(RECORDS SUPPLIED begins)

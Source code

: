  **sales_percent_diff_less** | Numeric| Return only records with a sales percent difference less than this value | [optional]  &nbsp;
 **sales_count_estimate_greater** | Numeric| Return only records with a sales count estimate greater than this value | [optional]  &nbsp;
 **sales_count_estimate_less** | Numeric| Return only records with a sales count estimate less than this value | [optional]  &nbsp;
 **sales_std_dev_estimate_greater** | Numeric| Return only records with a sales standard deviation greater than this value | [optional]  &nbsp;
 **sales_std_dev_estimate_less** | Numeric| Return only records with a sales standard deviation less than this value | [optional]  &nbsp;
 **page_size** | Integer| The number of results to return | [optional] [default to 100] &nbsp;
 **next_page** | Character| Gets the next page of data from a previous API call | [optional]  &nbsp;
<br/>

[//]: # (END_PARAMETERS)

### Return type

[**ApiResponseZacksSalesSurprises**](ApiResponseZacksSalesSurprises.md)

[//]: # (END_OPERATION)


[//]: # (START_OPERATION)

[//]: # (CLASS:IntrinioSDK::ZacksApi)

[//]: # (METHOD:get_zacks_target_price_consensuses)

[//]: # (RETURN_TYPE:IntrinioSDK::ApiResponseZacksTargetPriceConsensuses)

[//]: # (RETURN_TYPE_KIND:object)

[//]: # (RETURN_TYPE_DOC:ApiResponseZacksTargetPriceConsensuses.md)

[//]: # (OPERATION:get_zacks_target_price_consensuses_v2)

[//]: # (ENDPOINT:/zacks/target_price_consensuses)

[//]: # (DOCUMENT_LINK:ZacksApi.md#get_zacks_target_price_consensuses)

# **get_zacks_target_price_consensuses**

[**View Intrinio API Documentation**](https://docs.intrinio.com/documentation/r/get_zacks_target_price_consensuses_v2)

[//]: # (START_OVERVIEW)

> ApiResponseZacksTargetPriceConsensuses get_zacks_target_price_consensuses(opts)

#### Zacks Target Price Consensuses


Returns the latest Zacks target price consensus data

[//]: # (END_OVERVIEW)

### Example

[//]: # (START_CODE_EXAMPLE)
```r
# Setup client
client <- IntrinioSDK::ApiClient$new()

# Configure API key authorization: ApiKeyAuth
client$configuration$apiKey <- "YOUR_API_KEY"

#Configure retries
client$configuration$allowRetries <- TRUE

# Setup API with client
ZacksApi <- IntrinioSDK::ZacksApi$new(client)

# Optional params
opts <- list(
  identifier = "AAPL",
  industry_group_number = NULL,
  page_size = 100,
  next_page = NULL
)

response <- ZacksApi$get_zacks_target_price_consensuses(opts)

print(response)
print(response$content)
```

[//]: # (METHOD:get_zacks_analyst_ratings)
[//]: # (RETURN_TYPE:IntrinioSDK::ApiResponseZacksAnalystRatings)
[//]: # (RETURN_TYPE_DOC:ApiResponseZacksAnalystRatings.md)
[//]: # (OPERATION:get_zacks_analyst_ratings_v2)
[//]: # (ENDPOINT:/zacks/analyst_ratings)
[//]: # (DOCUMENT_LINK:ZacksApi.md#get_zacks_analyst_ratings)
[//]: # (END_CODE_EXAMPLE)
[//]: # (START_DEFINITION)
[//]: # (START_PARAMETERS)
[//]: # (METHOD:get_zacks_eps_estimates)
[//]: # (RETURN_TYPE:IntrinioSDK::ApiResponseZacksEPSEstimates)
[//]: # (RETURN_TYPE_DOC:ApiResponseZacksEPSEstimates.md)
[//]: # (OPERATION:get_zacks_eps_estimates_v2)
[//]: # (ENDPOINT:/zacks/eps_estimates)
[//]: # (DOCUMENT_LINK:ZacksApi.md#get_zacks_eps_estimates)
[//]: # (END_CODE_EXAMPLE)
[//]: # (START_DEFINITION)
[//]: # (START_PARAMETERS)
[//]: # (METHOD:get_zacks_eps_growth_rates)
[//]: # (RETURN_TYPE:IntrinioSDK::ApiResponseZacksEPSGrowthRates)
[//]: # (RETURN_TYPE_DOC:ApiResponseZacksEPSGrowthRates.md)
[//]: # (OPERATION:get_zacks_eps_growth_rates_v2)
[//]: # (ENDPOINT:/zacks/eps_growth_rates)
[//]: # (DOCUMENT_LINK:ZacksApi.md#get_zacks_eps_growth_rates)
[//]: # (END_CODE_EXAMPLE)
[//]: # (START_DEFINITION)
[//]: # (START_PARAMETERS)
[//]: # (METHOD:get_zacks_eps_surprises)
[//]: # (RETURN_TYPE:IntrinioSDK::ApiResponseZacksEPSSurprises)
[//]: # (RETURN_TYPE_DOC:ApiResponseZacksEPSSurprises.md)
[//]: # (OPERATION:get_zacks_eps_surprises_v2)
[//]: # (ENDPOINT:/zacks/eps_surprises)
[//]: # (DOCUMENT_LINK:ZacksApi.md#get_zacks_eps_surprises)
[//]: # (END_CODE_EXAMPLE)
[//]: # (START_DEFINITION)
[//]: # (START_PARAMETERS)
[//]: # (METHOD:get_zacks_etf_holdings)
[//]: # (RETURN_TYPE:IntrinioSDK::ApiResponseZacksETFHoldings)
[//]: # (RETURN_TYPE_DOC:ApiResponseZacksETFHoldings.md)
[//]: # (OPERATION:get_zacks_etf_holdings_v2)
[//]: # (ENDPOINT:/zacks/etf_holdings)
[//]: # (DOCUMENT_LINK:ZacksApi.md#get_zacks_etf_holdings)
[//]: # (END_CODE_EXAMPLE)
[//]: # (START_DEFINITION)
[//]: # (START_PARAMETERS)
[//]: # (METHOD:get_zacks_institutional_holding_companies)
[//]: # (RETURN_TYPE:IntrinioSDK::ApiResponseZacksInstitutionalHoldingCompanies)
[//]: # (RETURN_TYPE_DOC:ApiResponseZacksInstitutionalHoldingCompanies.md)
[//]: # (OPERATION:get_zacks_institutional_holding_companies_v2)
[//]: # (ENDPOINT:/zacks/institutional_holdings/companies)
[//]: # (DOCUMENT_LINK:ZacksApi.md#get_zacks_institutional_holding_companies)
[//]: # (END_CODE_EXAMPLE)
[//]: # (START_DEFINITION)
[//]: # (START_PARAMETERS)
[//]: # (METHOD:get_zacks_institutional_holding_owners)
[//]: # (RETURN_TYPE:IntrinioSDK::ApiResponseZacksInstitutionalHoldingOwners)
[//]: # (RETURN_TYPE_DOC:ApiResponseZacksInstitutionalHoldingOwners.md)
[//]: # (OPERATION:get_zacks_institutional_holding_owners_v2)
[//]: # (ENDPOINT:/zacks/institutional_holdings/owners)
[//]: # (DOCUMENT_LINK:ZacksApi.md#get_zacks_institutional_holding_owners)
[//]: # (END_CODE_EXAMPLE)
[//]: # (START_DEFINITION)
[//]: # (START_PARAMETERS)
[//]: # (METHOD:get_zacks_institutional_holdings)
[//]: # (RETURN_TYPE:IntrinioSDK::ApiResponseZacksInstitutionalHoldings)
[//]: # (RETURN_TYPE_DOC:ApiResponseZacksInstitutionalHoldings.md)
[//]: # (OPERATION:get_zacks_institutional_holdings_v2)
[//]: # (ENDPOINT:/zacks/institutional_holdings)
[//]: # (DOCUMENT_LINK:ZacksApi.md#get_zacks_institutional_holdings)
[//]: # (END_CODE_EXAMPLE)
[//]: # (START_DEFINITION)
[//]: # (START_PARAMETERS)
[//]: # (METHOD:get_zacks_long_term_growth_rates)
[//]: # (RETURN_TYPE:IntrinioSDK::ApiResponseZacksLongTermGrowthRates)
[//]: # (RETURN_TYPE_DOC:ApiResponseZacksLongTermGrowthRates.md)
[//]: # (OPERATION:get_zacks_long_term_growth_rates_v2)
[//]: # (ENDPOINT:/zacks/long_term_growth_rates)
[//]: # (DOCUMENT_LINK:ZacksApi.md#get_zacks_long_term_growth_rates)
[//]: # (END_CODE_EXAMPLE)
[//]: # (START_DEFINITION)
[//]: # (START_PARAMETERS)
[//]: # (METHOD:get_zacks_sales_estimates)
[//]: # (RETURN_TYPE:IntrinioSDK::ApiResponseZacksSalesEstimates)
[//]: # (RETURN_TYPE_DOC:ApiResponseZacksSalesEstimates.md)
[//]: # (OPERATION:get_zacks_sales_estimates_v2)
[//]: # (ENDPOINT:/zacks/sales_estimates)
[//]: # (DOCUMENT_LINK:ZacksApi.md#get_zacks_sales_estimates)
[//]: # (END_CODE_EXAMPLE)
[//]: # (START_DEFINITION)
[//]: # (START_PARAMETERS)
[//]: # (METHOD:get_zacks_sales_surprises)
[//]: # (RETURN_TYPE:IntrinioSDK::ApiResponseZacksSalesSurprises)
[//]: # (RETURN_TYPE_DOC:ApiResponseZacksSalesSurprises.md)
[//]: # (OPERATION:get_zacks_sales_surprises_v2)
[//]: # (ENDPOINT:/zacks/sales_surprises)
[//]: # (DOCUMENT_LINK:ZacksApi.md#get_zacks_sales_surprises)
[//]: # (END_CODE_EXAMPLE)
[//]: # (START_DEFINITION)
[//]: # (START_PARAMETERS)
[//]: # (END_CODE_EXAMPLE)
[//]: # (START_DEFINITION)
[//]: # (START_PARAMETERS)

(RECORDS SUPPLIED ends)

Out of the preceding entries, pull each line that contains the word "than".

:  **sales_percent_diff_less** | Numeric| Return only records with a sales percent difference less than this value | [optional]  &nbsp;
 **sales_count_estimate_greater** | Numeric| Return only records with a sales count estimate greater than this value | [optional]  &nbsp;
 **sales_count_estimate_less** | Numeric| Return only records with a sales count estimate less than this value | [optional]  &nbsp;
 **sales_std_dev_estimate_greater** | Numeric| Return only records with a sales standard deviation greater than this value | [optional]  &nbsp;
 **sales_std_dev_estimate_less** | Numeric| Return only records with a sales standard deviation less than this value | [optional]  &nbsp;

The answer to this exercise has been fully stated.